A more thorough explanation:
Bankruptcy is a legal process that allows individuals and organizations to reduce or eliminate certain debts. It also provides a timeline for the repayment of non-dischargeable debts over time and permits individuals and organizations to repay secured debt. Bankruptcy law is contained in Title 11 of the U.S. Code and is supervised by and litigated in Bankruptcy Court, which is part of the Federal District Court system.
- Chapter 7: Provides for the discharge of unsecured debt, such as debt from credit cards and personal loans. Secured debt is typically unaltered, meaning that the collateral securing the debt remains in the debtor’s possession as long as timely payments are made.
- Chapter 9: Governs the reorganization of municipalities and related local entities, such as county-owned hospitals and school districts. Individuals and corporations cannot file for bankruptcy under Chapter 9.
- Chapter 11: Provides several options to reorganize debt, e.g., by repaying some debts, discharging others, and restructuring the remainder. Although individuals may file for Chapter 11 relief, the relatively high filing fees and administrative costs lead most individuals to favor Chapter 7 or Chapter 13 bankruptcy proceedings.
- Chapter 12: Provides for the restructuring of debt for family farmers. Only family farmers are eligible.
- Chapter 13: Permits the discharge of some debt, as well as the repayment of other debt over a period of three to five years. It may also permit a reduction in principal owed on secured debt, or the elimination of these debts altogether. Only individuals may file under this chapter, and there are some limited income and debt qualifications.
For example, Chapter 7 bankruptcy allows individuals to discharge unsecured debt, such as credit card debt and personal loans, while keeping their secured debt, such as a mortgage or car loan, as long as they continue to make timely payments.
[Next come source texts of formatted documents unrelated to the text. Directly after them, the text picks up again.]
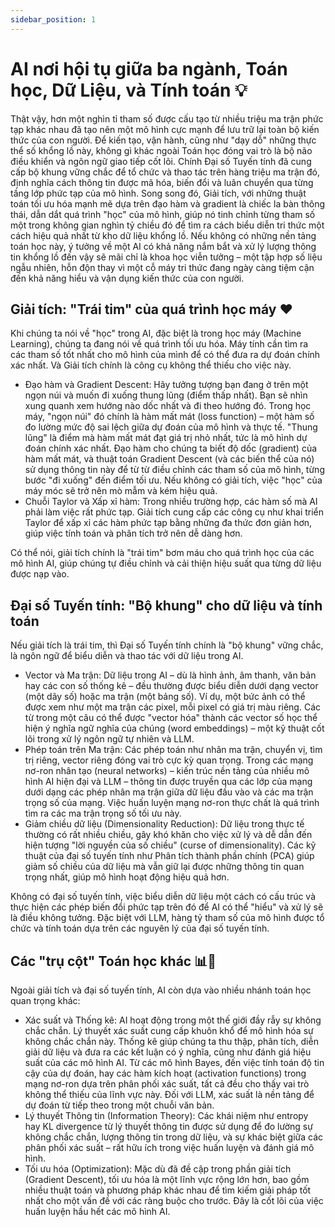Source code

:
 ```yaml
---
sidebar_position: 1
---
```


# AI nơi hội tụ giữa ba ngành, Toán học, Dữ Liệu, và Tính toán 💡

Thật vậy, hơn một nghìn tỉ tham số được cấu tạo từ nhiều triệu ma trận phức tạp khác nhau đã tạo nên một mô hình cực mạnh để lưu trữ lại toàn bộ kiến thức của con người. Để kiến tạo, vận hành, cũng như "dạy dỗ" những thực thể số khổng lồ này, không gì khác ngoài Toán học đóng vai trò là bộ não điều khiển và ngôn ngữ giao tiếp cốt lõi. Chính Đại số Tuyến tính đã cung cấp bộ khung vững chắc để tổ chức và thao tác trên hàng triệu ma trận đó, định nghĩa cách thông tin được mã hóa, biến đổi và luân chuyển qua từng tầng lớp phức tạp của mô hình. Song song đó, Giải tích, với những thuật toán tối ưu hóa mạnh mẽ dựa trên đạo hàm và gradient là chiếc la bàn thông thái, dẫn dắt quá trình "học" của mô hình, giúp nó tinh chỉnh từng tham số một trong không gian nghìn tỷ chiều đó để tìm ra cách biểu diễn tri thức một cách hiệu quả nhất từ kho dữ liệu khổng lồ. Nếu không có những nền tảng toán học này, ý tưởng về một AI có khả năng nắm bắt và xử lý lượng thông tin khổng lồ đến vậy sẽ mãi chỉ là khoa học viễn tưởng – một tập hợp số liệu ngẫu nhiên, hỗn độn thay vì một cỗ máy tri thức đang ngày càng tiệm cận đến khả năng hiểu và vận dụng kiến thức của con người.


## Giải tích: "Trái tim" của quá trình học máy ❤️
Khi chúng ta nói về "học" trong AI, đặc biệt là trong học máy (Machine Learning), chúng ta đang nói về quá trình tối ưu hóa. Máy tính cần tìm ra các tham số tốt nhất cho mô hình của mình để có thể đưa ra dự đoán chính xác nhất. Và Giải tích chính là công cụ không thể thiếu cho việc này.

- Đạo hàm và Gradient Descent: Hãy tưởng tượng bạn đang ở trên một ngọn núi và muốn đi xuống thung lũng (điểm thấp nhất). Bạn sẽ nhìn xung quanh xem hướng nào dốc nhất và đi theo hướng đó. Trong học máy, "ngọn núi" đó chính là hàm mất mát (loss function) – một hàm số đo lường mức độ sai lệch giữa dự đoán của mô hình và thực tế. "Thung lũng" là điểm mà hàm mất mát đạt giá trị nhỏ nhất, tức là mô hình dự đoán chính xác nhất. Đạo hàm cho chúng ta biết độ dốc (gradient) của hàm mất mát, và thuật toán Gradient Descent (và các biến thể của nó) sử dụng thông tin này để từ từ điều chỉnh các tham số của mô hình, từng bước "đi xuống" đến điểm tối ưu. Nếu không có giải tích, việc "học" của máy móc sẽ trở nên mò mẫm và kém hiệu quả.
- Chuỗi Taylor và Xấp xỉ hàm: Trong nhiều trường hợp, các hàm số mà AI phải làm việc rất phức tạp. Giải tích cung cấp các công cụ như khai triển Taylor để xấp xỉ các hàm phức tạp bằng những đa thức đơn giản hơn, giúp việc tính toán và phân tích trở nên dễ dàng hơn.

Có thể nói, giải tích chính là "trái tim" bơm máu cho quá trình học của các mô hình AI, giúp chúng tự điều chỉnh và cải thiện hiệu suất qua từng dữ liệu được nạp vào.

## Đại số Tuyến tính: "Bộ khung" cho dữ liệu và tính toán
Nếu giải tích là trái tim, thì Đại số Tuyến tính chính là "bộ khung" vững chắc, là ngôn ngữ để biểu diễn và thao tác với dữ liệu trong AI.

- Vector và Ma trận: Dữ liệu trong AI – dù là hình ảnh, âm thanh, văn bản hay các con số thống kê – đều thường được biểu diễn dưới dạng vector (một dãy số) hoặc ma trận (một bảng số). Ví dụ, một bức ảnh có thể được xem như một ma trận các pixel, mỗi pixel có giá trị màu riêng. Các từ trong một câu có thể được "vector hóa" thành các vector số học thể hiện ý nghĩa ngữ nghĩa của chúng (word embeddings) – một kỹ thuật cốt lõi trong xử lý ngôn ngữ tự nhiên và LLM.
- Phép toán trên Ma trận: Các phép toán như nhân ma trận, chuyển vị, tìm trị riêng, vector riêng đóng vai trò cực kỳ quan trọng. Trong các mạng nơ-ron nhân tạo (neural networks) – kiến trúc nền tảng của nhiều mô hình AI hiện đại và LLM – thông tin được truyền qua các lớp của mạng dưới dạng các phép nhân ma trận giữa dữ liệu đầu vào và các ma trận trọng số của mạng. Việc huấn luyện mạng nơ-ron thực chất là quá trình tìm ra các ma trận trọng số tối ưu này.
- Giảm chiều dữ liệu (Dimensionality Reduction): Dữ liệu trong thực tế thường có rất nhiều chiều, gây khó khăn cho việc xử lý và dễ dẫn đến hiện tượng "lời nguyền của số chiều" (curse of dimensionality). Các kỹ thuật của đại số tuyến tính như Phân tích thành phần chính (PCA) giúp giảm số chiều của dữ liệu mà vẫn giữ lại được những thông tin quan trọng nhất, giúp mô hình hoạt động hiệu quả hơn.

Không có đại số tuyến tính, việc biểu diễn dữ liệu một cách có cấu trúc và thực hiện các phép biến đổi phức tạp trên đó để AI có thể "hiểu" và xử lý sẽ là điều không tưởng. Đặc biệt với LLM, hàng tỷ tham số của mô hình được tổ chức và tính toán dựa trên các nguyên lý của đại số tuyến tính.

## Các "trụ cột" Toán học khác 📊🎲

Ngoài giải tích và đại số tuyến tính, AI còn dựa vào nhiều nhánh toán học quan trọng khác:
- Xác suất và Thống kê: AI hoạt động trong một thế giới đầy rẫy sự không chắc chắn. Lý thuyết xác suất cung cấp khuôn khổ để mô hình hóa sự không chắc chắn này. Thống kê giúp chúng ta thu thập, phân tích, diễn giải dữ liệu và đưa ra các kết luận có ý nghĩa, cũng như đánh giá hiệu suất của các mô hình AI. Từ các mô hình Bayes, đến việc tính toán độ tin cậy của dự đoán, hay các hàm kích hoạt (activation functions) trong mạng nơ-ron dựa trên phân phối xác suất, tất cả đều cho thấy vai trò không thể thiếu của lĩnh vực này. Đối với LLM, xác suất là nền tảng để dự đoán từ tiếp theo trong một chuỗi văn bản.
- Lý thuyết Thông tin (Information Theory): Các khái niệm như entropy hay KL divergence từ lý thuyết thông tin được sử dụng để đo lường sự không chắc chắn, lượng thông tin trong dữ liệu, và sự khác biệt giữa các phân phối xác suất – rất hữu ích trong việc huấn luyện và đánh giá mô hình.
- Tối ưu hóa (Optimization): Mặc dù đã đề cập trong phần giải tích (Gradient Descent), tối ưu hóa là một lĩnh vực rộng lớn hơn, bao gồm nhiều thuật toán và phương pháp khác nhau để tìm kiếm giải pháp tốt nhất cho một vấn đề với các ràng buộc cho trước. Đây là cốt lõi của việc huấn luyện hầu hết các mô hình AI.
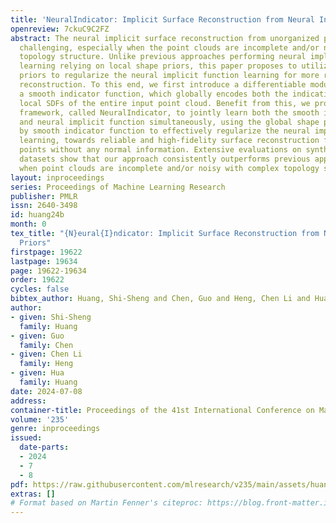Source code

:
 ```yaml
---
title: 'NeuralIndicator: Implicit Surface Reconstruction from Neural Indicator Priors'
openreview: 7ckuC9C2FZ
abstract: The neural implicit surface reconstruction from unorganized points is still
  challenging, especially when the point clouds are incomplete and/or noisy with complex
  topology structure. Unlike previous approaches performing neural implicit surface
  learning relying on local shape priors, this paper proposes to utilize global shape
  priors to regularize the neural implicit function learning for more reliable surface
  reconstruction. To this end, we first introduce a differentiable module to generate
  a smooth indicator function, which globally encodes both the indicative prior and
  local SDFs of the entire input point cloud. Benefit from this, we propose a new
  framework, called NeuralIndicator, to jointly learn both the smooth indicator function
  and neural implicit function simultaneously, using the global shape prior encoded
  by smooth indicator function to effectively regularize the neural implicit function
  learning, towards reliable and high-fidelity surface reconstruction from unorganized
  points without any normal information. Extensive evaluations on synthetic and real-scan
  datasets show that our approach consistently outperforms previous approaches, especially
  when point clouds are incomplete and/or noisy with complex topology structure.
layout: inproceedings
series: Proceedings of Machine Learning Research
publisher: PMLR
issn: 2640-3498
id: huang24b
month: 0
tex_title: "{N}eural{I}ndicator: Implicit Surface Reconstruction from Neural Indicator
  Priors"
firstpage: 19622
lastpage: 19634
page: 19622-19634
order: 19622
cycles: false
bibtex_author: Huang, Shi-Sheng and Chen, Guo and Heng, Chen Li and Huang, Hua
author:
- given: Shi-Sheng
  family: Huang
- given: Guo
  family: Chen
- given: Chen Li
  family: Heng
- given: Hua
  family: Huang
date: 2024-07-08
address:
container-title: Proceedings of the 41st International Conference on Machine Learning
volume: '235'
genre: inproceedings
issued:
  date-parts:
  - 2024
  - 7
  - 8
pdf: https://raw.githubusercontent.com/mlresearch/v235/main/assets/huang24b/huang24b.pdf
extras: []
# Format based on Martin Fenner's citeproc: https://blog.front-matter.io/posts/citeproc-yaml-for-bibliographies/
---
```

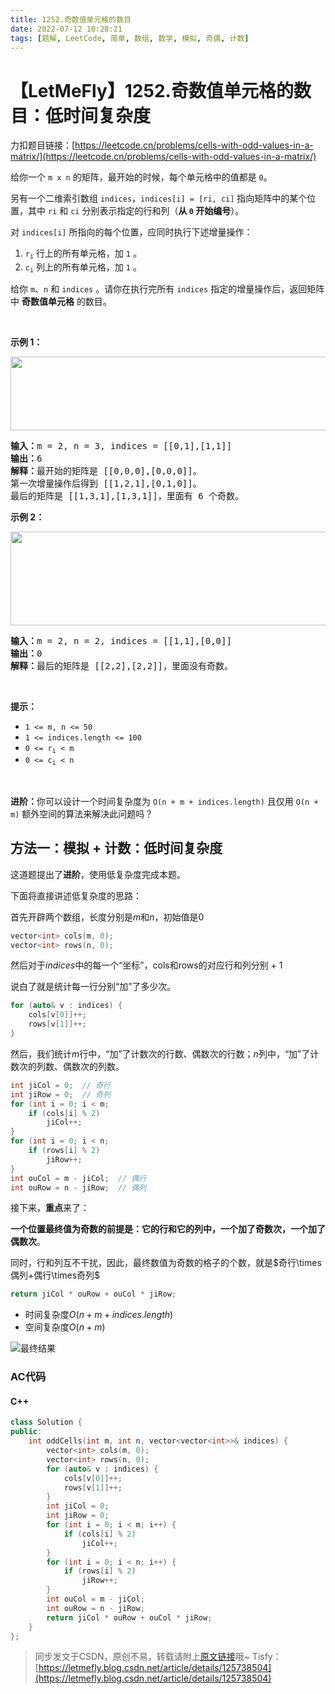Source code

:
```yaml
---
title: 1252.奇数值单元格的数目
date: 2022-07-12 10:28:21
tags: [题解, LeetCode, 简单, 数组, 数学, 模拟, 奇偶, 计数]
---
```


# 【LetMeFly】1252.奇数值单元格的数目：低时间复杂度

力扣题目链接：[https://leetcode.cn/problems/cells-with-odd-values-in-a-matrix/](https://leetcode.cn/problems/cells-with-odd-values-in-a-matrix/)

<p>给你一个 <code>m x n</code> 的矩阵，最开始的时候，每个单元格中的值都是 <code>0</code>。</p>

<p>另有一个二维索引数组 <code>indices</code>，<code>indices[i] = [ri, ci]</code> 指向矩阵中的某个位置，其中 <code>ri</code> 和 <code>ci</code> 分别表示指定的行和列（<strong>从 <code>0</code> 开始编号</strong>）。</p>

<p>对 <code>indices[i]</code> 所指向的每个位置，应同时执行下述增量操作：</p>

<ol>
	<li><code>r<sub>i</sub></code> 行上的所有单元格，加 <code>1</code> 。</li>
	<li><code>c<sub>i</sub></code> 列上的所有单元格，加 <code>1</code> 。</li>
</ol>

<p>给你 <code>m</code>、<code>n</code> 和 <code>indices</code> 。请你在执行完所有 <code>indices</code> 指定的增量操作后，返回矩阵中 <strong>奇数值单元格</strong> 的数目。</p>

<p> </p>

<p><strong>示例 1：</strong></p>

<p><img alt="" src="https://assets.leetcode-cn.com/aliyun-lc-upload/uploads/2019/11/06/e1.png" style="height: 118px; width: 600px;" /></p>

<pre>
<strong>输入：</strong>m = 2, n = 3, indices = [[0,1],[1,1]]
<strong>输出：</strong>6
<strong>解释：</strong>最开始的矩阵是 [[0,0,0],[0,0,0]]。
第一次增量操作后得到 [[1,2,1],[0,1,0]]。
最后的矩阵是 [[1,3,1],[1,3,1]]，里面有 6 个奇数。
</pre>

<p><strong>示例 2：</strong></p>

<p><img alt="" src="https://assets.leetcode-cn.com/aliyun-lc-upload/uploads/2019/11/06/e2.png" style="height: 150px; width: 600px;" /></p>

<pre>
<strong>输入：</strong>m = 2, n = 2, indices = [[1,1],[0,0]]
<strong>输出：</strong>0
<strong>解释：</strong>最后的矩阵是 [[2,2],[2,2]]，里面没有奇数。
</pre>

<p> </p>

<p><strong>提示：</strong></p>

<ul>
	<li><code>1 <= m, n <= 50</code></li>
	<li><code>1 <= indices.length <= 100</code></li>
	<li><code>0 <= r<sub>i</sub> < m</code></li>
	<li><code>0 <= c<sub>i</sub> < n</code></li>
</ul>

<p> </p>

<p><strong>进阶：</strong>你可以设计一个时间复杂度为 <code>O(n + m + indices.length)</code> 且仅用 <code>O(n + m)</code> 额外空间的算法来解决此问题吗？</p>


    
## 方法一：模拟 + 计数：低时间复杂度

这道题提出了**进阶**，使用低复杂度完成本题。

下面将直接讲述低复杂度的思路：

首先开辟两个数组，长度分别是$m$和$n$，初始值是$0$

```cpp
vector<int> cols(m, 0);
vector<int> rows(n, 0);
```

然后对于$indices$中的每一个“坐标”，cols和rows的对应行和列分别 + 1

说白了就是统计每一行分别“加”了多少次。

```cpp
for (auto& v : indices) {
    cols[v[0]]++;
    rows[v[1]]++;
}
```

然后，我们统计$m$行中，“加”了计数次的行数、偶数次的行数；$n$列中，“加”了计数次的列数、偶数次的列数。

```cpp
int jiCol = 0;  // 奇行
int jiRow = 0;  // 奇列
for (int i = 0; i < m; 
    if (cols[i] % 2)
        jiCol++;
}
for (int i = 0; i < n; 
    if (rows[i] % 2)
        jiRow++;
}
int ouCol = m - jiCol;  // 偶行
int ouRow = n - jiRow;  // 偶列
```

接下来，**重点**来了：

**一个位置最终值为奇数的前提是：它的行和它的列中，一个加了奇数次，一个加了偶数次**。

同时，行和列互不干扰，因此，最终数值为奇数的格子的个数，就是$奇行\times偶列+偶行\times奇列$

```cpp
return jiCol * ouRow + ouCol * jiRow;
```

+ 时间复杂度$O(n+m+indices.length)$
+ 空间复杂度$O(n+m)$

![最终结果](https://img-blog.csdnimg.cn/55ade3dfccf9466f8371b2ee23e5e801.jpeg#pic_center)

### AC代码

#### C++

```cpp
class Solution {
public:
    int oddCells(int m, int n, vector<vector<int>>& indices) {
        vector<int> cols(m, 0);
        vector<int> rows(n, 0);
        for (auto& v : indices) {
            cols[v[0]]++;
            rows[v[1]]++;
        }
        int jiCol = 0;
        int jiRow = 0;
        for (int i = 0; i < m; i++) {
            if (cols[i] % 2)
                jiCol++;
        }
        for (int i = 0; i < n; i++) {
            if (rows[i] % 2)
                jiRow++;
        }
        int ouCol = m - jiCol;
        int ouRow = n - jiRow;
        return jiCol * ouRow + ouCol * jiRow;
    }
};
```

> 同步发文于CSDN，原创不易，转载请附上[原文链接](https://blog.tisfy.eu.org/2022/07/12/LeetCode%201252.%E5%A5%87%E6%95%B0%E5%80%BC%E5%8D%95%E5%85%83%E6%A0%BC%E7%9A%84%E6%95%B0%E7%9B%AE/)哦~
> Tisfy：[https://letmefly.blog.csdn.net/article/details/125738504](https://letmefly.blog.csdn.net/article/details/125738504)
Chapter 13 bankruptcy, on the other hand, allows individuals to repay some debts over a period of three to five years while discharging others.
- Czyzewski v. Jevic Holding Corp.: The U.S. Supreme Court held that a bankruptcy court cannot order the distribution of a debtor's assets in a way that contradicts the order of payment in a bankruptcy liquidation.
- Midland Funding, LLC v. Johnson: The Court ruled that debt collectors can use bankruptcy proceedings to try to collect liabilities that are so old the statute of limitations has expired, depending on state law.
- Stern v. Marshall: The U.S. Supreme Court held that bankruptcy courts have very limited jurisdiction and cannot enter a final judgment on a bankruptcy-related claim.
For example, in Czyzewski v. Jevic Holding Corp., the Supreme Court affirmed the Chapter 11 absolute priority rule, which stipulates the order of payment in a liquidation. In Midland Funding, LLC v. Johnson, the Court ruled that debt collectors can use bankruptcy proceedings to try to collect liabilities that are so old the statute of limitations has expired, depending on state law. In Stern v. Marshall, the Court held that bankruptcy courts have very limited jurisdiction and cannot enter a final judgment on a bankruptcy-related claim.